→ Description of the task: Look below for the line containing "You now call"; from there through the line containing "At this point you will", both lines included, please set down each line exactly and nothing else.

→ Data provided:
>>>
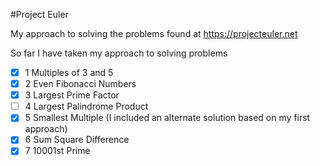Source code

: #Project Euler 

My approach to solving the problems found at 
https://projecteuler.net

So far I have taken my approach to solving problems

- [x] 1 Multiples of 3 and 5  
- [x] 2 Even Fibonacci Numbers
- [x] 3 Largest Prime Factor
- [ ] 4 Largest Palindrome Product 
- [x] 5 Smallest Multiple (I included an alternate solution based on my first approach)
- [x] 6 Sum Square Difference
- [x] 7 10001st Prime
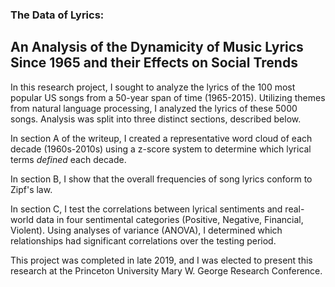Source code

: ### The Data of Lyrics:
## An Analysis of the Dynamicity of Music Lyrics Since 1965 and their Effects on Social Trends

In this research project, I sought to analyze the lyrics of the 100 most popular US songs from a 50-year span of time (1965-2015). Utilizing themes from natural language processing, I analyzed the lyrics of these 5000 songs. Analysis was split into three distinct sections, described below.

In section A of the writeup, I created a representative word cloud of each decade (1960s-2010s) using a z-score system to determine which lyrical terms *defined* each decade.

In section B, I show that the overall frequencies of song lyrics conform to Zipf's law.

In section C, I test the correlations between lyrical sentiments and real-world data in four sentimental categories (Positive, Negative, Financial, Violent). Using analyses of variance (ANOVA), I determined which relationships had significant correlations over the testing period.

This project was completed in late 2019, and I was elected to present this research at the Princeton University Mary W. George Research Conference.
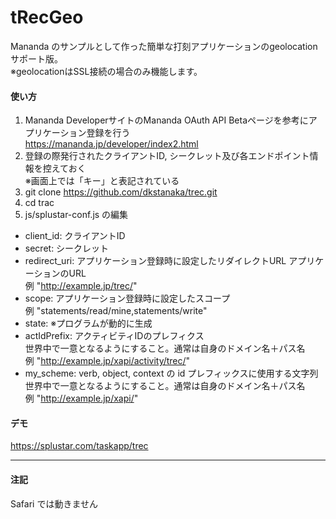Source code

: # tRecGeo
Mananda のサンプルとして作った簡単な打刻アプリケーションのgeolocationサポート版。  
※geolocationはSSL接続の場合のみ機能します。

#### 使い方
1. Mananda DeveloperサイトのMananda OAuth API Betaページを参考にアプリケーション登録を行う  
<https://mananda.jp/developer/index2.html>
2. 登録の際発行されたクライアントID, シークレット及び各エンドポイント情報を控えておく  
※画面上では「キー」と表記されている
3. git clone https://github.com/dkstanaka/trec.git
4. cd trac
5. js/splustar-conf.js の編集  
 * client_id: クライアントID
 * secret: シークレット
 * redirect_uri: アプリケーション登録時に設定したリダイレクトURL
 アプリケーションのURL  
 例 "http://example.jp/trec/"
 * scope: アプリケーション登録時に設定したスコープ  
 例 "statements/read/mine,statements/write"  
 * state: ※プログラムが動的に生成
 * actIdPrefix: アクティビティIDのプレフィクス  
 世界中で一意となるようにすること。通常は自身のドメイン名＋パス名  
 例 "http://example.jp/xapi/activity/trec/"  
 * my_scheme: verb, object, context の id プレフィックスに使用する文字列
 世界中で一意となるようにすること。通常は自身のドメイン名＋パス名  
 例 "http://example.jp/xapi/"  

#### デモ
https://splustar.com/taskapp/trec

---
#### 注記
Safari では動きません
<<<
>>>
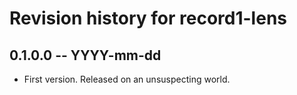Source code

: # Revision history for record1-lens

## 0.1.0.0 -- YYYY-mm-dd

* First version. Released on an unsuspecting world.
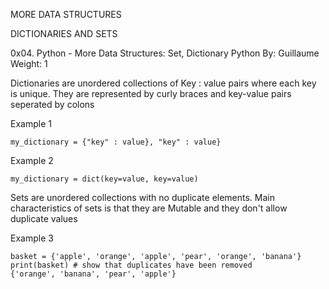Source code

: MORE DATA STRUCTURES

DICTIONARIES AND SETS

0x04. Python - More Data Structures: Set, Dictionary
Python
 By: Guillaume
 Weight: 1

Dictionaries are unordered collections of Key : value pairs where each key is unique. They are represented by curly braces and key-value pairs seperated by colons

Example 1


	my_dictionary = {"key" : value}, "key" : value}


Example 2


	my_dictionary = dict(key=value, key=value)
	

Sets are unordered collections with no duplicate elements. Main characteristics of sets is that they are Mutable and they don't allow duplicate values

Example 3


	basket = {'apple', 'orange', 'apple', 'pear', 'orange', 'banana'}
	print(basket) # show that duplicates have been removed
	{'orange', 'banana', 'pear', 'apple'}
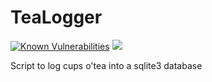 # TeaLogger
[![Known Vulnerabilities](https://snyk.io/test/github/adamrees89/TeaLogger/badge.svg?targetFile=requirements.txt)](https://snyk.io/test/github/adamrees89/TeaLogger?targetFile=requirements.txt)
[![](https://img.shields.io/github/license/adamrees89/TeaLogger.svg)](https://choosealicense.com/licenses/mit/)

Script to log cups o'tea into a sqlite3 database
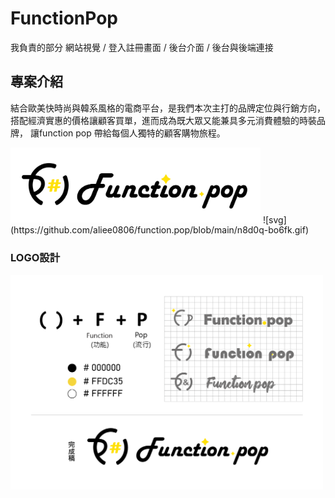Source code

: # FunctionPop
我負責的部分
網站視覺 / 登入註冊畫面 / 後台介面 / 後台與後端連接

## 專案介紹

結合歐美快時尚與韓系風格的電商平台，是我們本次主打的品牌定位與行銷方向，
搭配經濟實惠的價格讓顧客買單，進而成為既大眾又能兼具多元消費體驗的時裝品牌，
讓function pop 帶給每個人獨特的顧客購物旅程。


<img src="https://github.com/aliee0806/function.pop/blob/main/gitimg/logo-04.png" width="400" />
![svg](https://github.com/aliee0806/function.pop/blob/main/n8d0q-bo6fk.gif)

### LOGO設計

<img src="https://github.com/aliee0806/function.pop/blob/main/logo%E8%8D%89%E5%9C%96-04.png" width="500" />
<<<
>>>
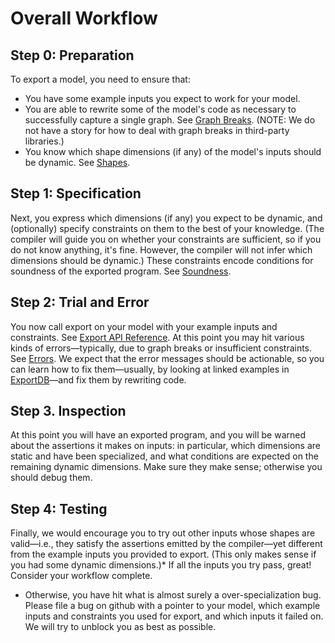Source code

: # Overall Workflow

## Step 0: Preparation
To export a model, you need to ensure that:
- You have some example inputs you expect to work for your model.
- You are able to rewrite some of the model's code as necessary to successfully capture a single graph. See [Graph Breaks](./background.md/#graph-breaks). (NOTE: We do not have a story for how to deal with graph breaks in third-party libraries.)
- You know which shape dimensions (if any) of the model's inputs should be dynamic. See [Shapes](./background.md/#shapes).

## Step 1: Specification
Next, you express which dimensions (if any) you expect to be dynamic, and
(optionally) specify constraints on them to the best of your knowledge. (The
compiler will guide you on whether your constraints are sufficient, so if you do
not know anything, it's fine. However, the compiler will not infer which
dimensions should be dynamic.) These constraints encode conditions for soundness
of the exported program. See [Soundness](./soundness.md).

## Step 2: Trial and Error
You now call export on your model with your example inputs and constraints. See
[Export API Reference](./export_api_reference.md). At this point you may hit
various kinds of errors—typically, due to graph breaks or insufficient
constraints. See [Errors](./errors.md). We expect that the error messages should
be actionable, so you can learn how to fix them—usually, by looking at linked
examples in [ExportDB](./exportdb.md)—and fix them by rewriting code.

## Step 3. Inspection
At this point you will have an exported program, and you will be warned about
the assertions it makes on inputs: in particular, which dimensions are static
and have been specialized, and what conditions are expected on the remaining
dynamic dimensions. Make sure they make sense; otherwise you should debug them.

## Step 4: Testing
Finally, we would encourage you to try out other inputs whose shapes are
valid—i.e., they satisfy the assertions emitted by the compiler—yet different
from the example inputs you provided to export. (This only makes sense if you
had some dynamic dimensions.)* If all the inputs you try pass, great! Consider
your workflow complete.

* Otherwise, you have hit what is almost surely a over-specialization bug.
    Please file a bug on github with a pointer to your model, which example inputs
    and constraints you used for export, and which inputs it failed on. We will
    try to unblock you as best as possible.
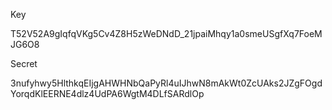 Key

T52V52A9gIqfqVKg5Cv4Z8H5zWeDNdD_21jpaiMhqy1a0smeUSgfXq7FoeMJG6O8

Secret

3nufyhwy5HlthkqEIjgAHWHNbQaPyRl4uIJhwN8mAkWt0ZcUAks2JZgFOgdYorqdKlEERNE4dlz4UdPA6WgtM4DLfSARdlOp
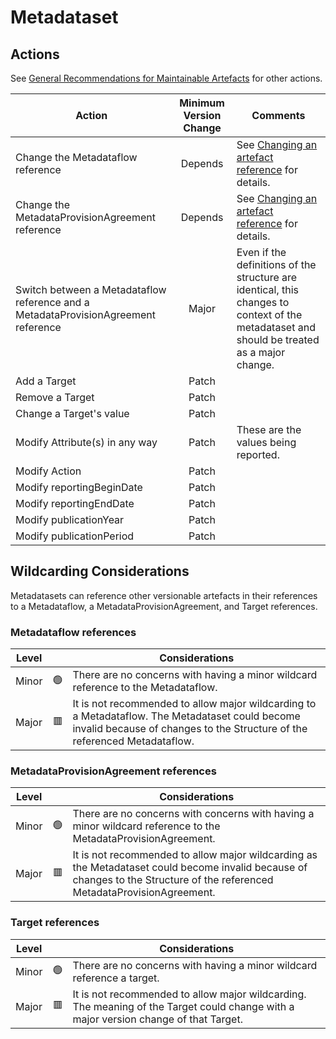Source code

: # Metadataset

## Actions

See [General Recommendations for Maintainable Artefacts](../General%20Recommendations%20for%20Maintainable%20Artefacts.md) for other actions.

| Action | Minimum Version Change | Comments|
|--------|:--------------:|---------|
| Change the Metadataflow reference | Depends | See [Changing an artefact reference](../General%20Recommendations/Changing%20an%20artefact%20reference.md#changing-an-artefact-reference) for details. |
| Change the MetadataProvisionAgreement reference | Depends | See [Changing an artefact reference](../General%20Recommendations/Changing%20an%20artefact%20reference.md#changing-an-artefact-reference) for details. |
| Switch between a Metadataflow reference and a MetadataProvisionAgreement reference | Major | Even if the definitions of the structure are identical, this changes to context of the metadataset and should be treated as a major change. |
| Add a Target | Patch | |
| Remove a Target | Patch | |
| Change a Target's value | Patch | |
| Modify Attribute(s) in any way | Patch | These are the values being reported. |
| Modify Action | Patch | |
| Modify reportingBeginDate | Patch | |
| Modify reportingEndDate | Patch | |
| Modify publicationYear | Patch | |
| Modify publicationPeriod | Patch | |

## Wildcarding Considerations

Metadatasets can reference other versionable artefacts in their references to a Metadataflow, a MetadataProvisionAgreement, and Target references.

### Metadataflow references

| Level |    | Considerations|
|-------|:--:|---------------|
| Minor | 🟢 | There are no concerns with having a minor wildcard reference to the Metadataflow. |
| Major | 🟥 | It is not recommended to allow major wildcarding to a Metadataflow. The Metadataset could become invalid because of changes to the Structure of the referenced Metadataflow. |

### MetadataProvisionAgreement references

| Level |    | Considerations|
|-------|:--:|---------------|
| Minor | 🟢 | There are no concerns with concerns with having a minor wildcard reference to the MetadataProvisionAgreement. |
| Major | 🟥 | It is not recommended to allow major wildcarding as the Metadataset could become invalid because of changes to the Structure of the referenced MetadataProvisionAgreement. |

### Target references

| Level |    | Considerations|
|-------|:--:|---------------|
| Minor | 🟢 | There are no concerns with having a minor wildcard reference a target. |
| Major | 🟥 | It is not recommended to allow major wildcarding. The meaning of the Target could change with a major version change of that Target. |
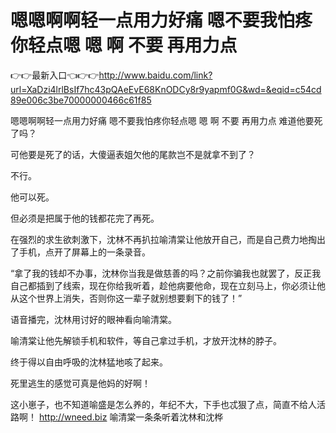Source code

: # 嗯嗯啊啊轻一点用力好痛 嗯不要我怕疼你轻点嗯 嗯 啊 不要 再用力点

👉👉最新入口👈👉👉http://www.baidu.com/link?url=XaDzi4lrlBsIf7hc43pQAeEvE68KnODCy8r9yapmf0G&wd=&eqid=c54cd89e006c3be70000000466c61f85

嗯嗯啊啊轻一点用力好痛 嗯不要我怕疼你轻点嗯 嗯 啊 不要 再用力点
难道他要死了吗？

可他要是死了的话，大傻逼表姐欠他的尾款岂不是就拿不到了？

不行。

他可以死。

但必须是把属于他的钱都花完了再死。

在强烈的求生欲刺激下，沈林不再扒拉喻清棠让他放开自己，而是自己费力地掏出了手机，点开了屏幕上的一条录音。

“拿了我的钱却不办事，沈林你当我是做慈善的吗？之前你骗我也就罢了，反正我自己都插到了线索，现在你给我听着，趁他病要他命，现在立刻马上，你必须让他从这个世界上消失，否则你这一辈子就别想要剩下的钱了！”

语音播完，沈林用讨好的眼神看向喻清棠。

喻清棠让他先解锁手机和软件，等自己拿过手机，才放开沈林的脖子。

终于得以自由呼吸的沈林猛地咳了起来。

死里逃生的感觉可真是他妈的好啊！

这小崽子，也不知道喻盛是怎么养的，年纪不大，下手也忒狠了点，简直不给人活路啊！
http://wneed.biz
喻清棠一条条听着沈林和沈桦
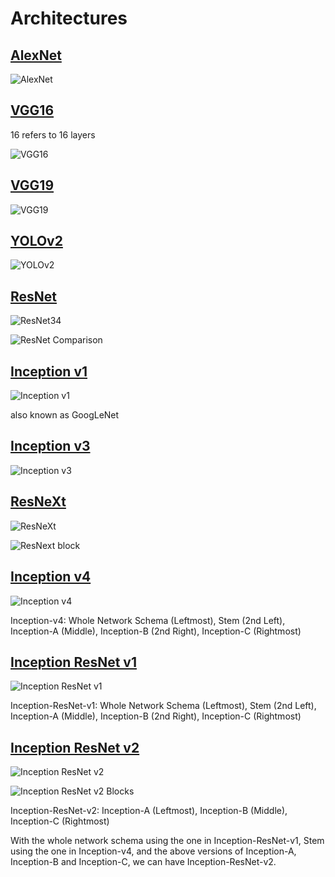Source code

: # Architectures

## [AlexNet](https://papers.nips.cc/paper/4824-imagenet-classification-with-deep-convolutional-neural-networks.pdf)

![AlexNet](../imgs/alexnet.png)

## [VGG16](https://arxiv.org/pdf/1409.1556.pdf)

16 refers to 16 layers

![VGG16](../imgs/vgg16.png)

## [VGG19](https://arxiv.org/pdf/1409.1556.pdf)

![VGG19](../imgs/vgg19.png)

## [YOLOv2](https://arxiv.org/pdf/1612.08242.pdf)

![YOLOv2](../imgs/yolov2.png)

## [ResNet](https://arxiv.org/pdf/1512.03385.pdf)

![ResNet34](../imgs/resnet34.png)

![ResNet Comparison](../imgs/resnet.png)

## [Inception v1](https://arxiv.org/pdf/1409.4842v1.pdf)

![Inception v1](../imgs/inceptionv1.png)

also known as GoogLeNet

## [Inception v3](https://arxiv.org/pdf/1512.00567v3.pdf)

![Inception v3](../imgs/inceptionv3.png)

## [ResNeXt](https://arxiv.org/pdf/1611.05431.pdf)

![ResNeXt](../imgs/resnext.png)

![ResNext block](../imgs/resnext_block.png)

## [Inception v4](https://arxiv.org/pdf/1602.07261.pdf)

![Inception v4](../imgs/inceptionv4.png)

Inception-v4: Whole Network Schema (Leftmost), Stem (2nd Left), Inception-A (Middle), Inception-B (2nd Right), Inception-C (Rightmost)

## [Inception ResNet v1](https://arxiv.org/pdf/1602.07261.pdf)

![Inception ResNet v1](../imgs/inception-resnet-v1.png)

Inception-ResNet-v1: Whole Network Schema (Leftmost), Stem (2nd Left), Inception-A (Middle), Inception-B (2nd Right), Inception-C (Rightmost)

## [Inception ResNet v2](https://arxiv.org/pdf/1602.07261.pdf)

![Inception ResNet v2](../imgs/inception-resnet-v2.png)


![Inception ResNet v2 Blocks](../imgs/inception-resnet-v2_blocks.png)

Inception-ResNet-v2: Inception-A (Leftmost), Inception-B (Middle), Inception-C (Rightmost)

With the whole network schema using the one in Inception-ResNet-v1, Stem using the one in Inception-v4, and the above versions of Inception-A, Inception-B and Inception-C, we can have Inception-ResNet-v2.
<<<
→ Answer to this problem:
You now call export on your model with your example inputs and constraints. See
[Export API Reference](./export_api_reference.md). At this point you may hit
various kinds of errors—typically, due to graph breaks or insufficient
constraints. See [Errors](./errors.md). We expect that the error messages should
be actionable, so you can learn how to fix them—usually, by looking at linked
examples in [ExportDB](./exportdb.md)—and fix them by rewriting code.

## Step 3. Inspection
At this point you will have an exported program, and you will be warned about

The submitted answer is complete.